### Information:
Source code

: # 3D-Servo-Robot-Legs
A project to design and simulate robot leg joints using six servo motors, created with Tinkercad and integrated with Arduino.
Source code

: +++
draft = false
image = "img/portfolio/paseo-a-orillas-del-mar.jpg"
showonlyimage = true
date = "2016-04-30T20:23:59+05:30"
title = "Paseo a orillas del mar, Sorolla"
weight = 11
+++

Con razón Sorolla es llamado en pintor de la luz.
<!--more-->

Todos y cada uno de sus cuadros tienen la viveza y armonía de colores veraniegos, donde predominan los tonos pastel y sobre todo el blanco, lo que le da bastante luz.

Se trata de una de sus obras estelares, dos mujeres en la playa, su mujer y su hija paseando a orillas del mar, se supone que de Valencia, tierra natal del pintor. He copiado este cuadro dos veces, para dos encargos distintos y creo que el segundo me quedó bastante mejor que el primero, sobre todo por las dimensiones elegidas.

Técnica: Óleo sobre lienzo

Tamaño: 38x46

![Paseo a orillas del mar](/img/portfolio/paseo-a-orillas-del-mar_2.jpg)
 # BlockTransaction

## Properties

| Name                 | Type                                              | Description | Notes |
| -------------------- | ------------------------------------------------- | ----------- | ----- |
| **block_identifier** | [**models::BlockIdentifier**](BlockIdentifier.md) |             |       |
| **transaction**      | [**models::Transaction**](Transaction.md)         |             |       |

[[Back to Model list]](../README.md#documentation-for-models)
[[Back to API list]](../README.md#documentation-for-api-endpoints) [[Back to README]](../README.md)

### Work instructions:
Copy out every line in the listing where the word "documentation" appears.

### Output of the exercise:
[[Back to Model list]](../README.md#documentation-for-models)
[[Back to API list]](../README.md#documentation-for-api-endpoints) [[Back to README]](../README.md)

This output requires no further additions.